Esther Benbassa, sénatrice du Val-de-Marne, condamne fermement la réaction violente du gouvernement turc à l’encontre des Stambouliotes qui ont manifesté contre le bétonnage de leur ville, notamment de la place de Taksim, coeur vivant de la cité, bordée d’un parc très apprécié des habitants. Le Premier Ministre Erdogan, au service d’un capitalisme débridé, ferait, si on le laissait, de cette ville historique un immense centre commercial. Le projet de transformation de cette place en travaux depuis des mois en est un témoignage de plus.
Les opposants à ce projet ont également manifesté leur profond mécontentement face à un gouvernement qui, fort de ses deux derniers succès électoraux, instaure peu à peu un régime liberticide, empêchant la libre expression des intellectuels et des journalistes, n’hésitant pas à les emprisonner pour délit de critique, et tentant d’islamiser la société turque par une réglementation sévère de la vente et de la consommation de l’alcool, l’interdiction du baiser dans la rue, du rouge à lèvres pour les hôtesses de Turkish Airlines, et même, comble de la pudibonderie, de la diffusion télévisée de l’Eurovision au motif que deux femmes s’y embrassaient, floutant les images des films considérées comme indécentes par un certain islam, discriminant les gays et les lesbiennes, etc.
Depuis l’arrivée au pouvoir d’Erdogan, si l’économie nationale connaît un essor considérable, la condition des femmes ne fait en revanche que s’aggraver sous l’effet des violences domestiques et des « meurtres d’honneur », et les libertés vont diminuant. En fermant les portes de l’Union européenne à la Turquie, l’Europe a donné au pays l’occasion de se tourner, aussi bien culturellement qu’économiquement, vers les terres d’Islam, et cela avant que les réformes qu’elle lui demandait ne soient achevées. Aujourd’hui, à peine un tiers des Turcs est favorable à l’entrée dans l’Union européenne, aussi bien par dépit que par l’effet de la contre-propagande d’un gouvernement qui a un temps montré le visage d’un islam modéré, mais qui, aujourd’hui, révèle celui d’un islam politique dur s’insinuant dans toutes les strates de la vie du pays, soit par clientélisme, soit par la force.

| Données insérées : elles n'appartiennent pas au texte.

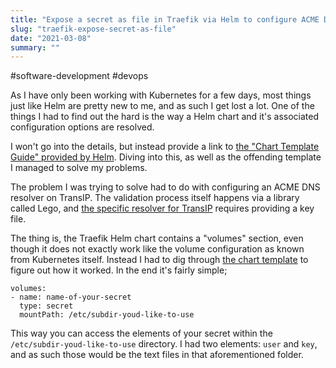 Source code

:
 ```yaml
---
title: "Expose a secret as file in Traefik via Helm to configure ACME DNS"
slug: "traefik-expose-secret-as-file"
date: "2021-03-08"
summary: ""
---
```


#software-development #devops

As I have only been working with Kubernetes for a few days, most things just like Helm are pretty new to me, and as such I get lost a lot. One of the things I had to find out the hard is the way a Helm chart and it's associated configuration options are resolved.

I won't go into the details, but instead provide a link to [the "Chart Template Guide" provided by Helm](https://helm.sh/docs/chart_template_guide/getting_started/). Diving into this, as well as the offending template I managed to solve my problems.

The problem I was trying to solve had to do with configuring an ACME DNS resolver on TransIP. The validation process itself happens via a library called Lego, and [the specific resolver for TransIP](https://go-acme.github.io/lego/dns/transip/) requires providing a key file.

The thing is, the Traefik Helm chart contains a "volumes" section, even though it does not exactly work like the volume configuration as known from Kubernetes itself. Instead I had to dig through [the chart template](https://github.com/traefik/traefik-helm-chart/blob/master/traefik/templates/_podtemplate.tpl) to figure out how it worked. In the end it's fairly simple;

```
volumes:
- name: name-of-your-secret
  type: secret
  mountPath: /etc/subdir-youd-like-to-use
```

This way you can access the elements of your secret within the `/etc/subdir-youd-like-to-use` directory. I had two elements: `user` and `key`, and as such those would be the text files in that aforementioned folder.

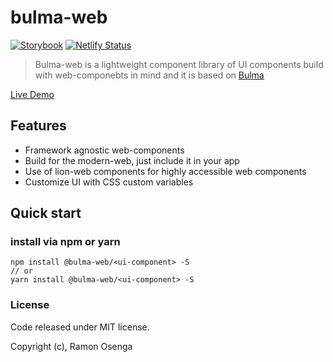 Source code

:# bulma-web
[![Storybook](https://cdn.jsdelivr.net/gh/storybookjs/brand@master/badge/badge-storybook.svg)](https://bulma-web.netlify.app/)
[![Netlify Status](https://api.netlify.com/api/v1/badges/e013fb38-9c2b-4c16-b90e-59a9b985ae70/deploy-status)](https://app.netlify.com/sites/bulma-web/deploys)

> Bulma-web is a lightweight component library of UI components build with web-componebts in mind and it is based on [Bulma](https://bulma.io)


[Live Demo](https://bulma-web.netlify.app/)


## Features
* Framework agnostic web-components
* Build for the modern-web, just include it in your app
* Use of lion-web components for highly accessible web components
* Customize UI with CSS custom variables

## Quick start

### install via npm or yarn
```
npm install @bulma-web/<ui-component> -S
// or
yarn install @bulma-web/<ui-component> -S
```


### License
Code released under MIT license.

Copyright (c), Ramon Osenga
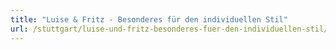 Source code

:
 ```yaml
---
title: "Luise & Fritz - Besonderes für den individuellen Stil"
url: /stuttgart/luise-und-fritz-besonderes-fuer-den-individuellen-stil/
---
```

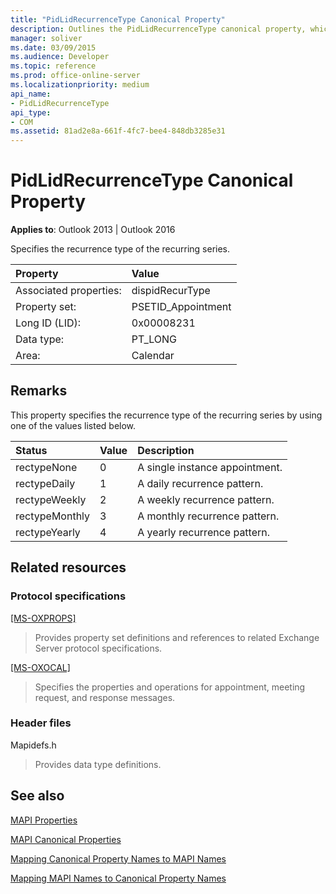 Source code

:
 ```yaml
---
title: "PidLidRecurrenceType Canonical Property"
description: Outlines the PidLidRecurrenceType canonical property, which specifies the recurrence type of the recurring series.
manager: soliver
ms.date: 03/09/2015
ms.audience: Developer
ms.topic: reference
ms.prod: office-online-server
ms.localizationpriority: medium
api_name:
- PidLidRecurrenceType
api_type:
- COM
ms.assetid: 81ad2e8a-661f-4fc7-bee4-848db3285e31
---
```


# PidLidRecurrenceType Canonical Property

  
  
**Applies to**: Outlook 2013 | Outlook 2016 
  
Specifies the recurrence type of the recurring series.
  
|Property|Value|
|:-----|:-----|
|Associated properties:  <br/> |dispidRecurType  <br/> |
|Property set:  <br/> |PSETID_Appointment  <br/> |
|Long ID (LID):  <br/> |0x00008231  <br/> |
|Data type:  <br/> |PT_LONG  <br/> |
|Area:  <br/> |Calendar  <br/> |
   
## Remarks

This property specifies the recurrence type of the recurring series by using one of the values listed below.
  
|**Status**|**Value**|**Description**|
|:-----|:-----|:-----|
|rectypeNone  <br/> |0  <br/> |A single instance appointment. |
|rectypeDaily  <br/> |1  <br/> |A daily recurrence pattern. |
|rectypeWeekly  <br/> |2  <br/> |A weekly recurrence pattern. |
|rectypeMonthly  <br/> |3  <br/> |A monthly recurrence pattern. |
|rectypeYearly  <br/> |4  <br/> |A yearly recurrence pattern. |
   
## Related resources

### Protocol specifications

[[MS-OXPROPS]](https://msdn.microsoft.com/library/f6ab1613-aefe-447d-a49c-18217230b148%28Office.15%29.aspx)
  
> Provides property set definitions and references to related Exchange Server protocol specifications.
    
[[MS-OXOCAL]](https://msdn.microsoft.com/library/09861fde-c8e4-4028-9346-e7c214cfdba1%28Office.15%29.aspx)
  
> Specifies the properties and operations for appointment, meeting request, and response messages.
    
### Header files

Mapidefs.h
  
> Provides data type definitions.
    
## See also



[MAPI Properties](mapi-properties.md)
  
[MAPI Canonical Properties](mapi-canonical-properties.md)
  
[Mapping Canonical Property Names to MAPI Names](mapping-canonical-property-names-to-mapi-names.md)
  
[Mapping MAPI Names to Canonical Property Names](mapping-mapi-names-to-canonical-property-names.md)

Les démocrates turcs et turques manifestent dans les grandes villes comme Istanbul, Izmir et Ankara pour que leur pays recouvre la démocratie et les libertés qui en sont indissociables. Ils/elles ont résisté aux réactions disproportionnées de la police et continueront de le faire, malgré les fanfaronnades d’Erdogan et de ses amis et malgré la censure sur les chaînes de télévision. Esther Benbassa était à leur côté il y a trois semaines à Ankara. Elle continue à le rester de loin, en France, et elle appelle tous les démocrates occidentaux ainsi que leurs gouvernements à exprimer leur soutien aux manifestants et aux habitants qui se battent aujourd’hui en Turquie pour toutes ces libertés qui honorent l’humanité.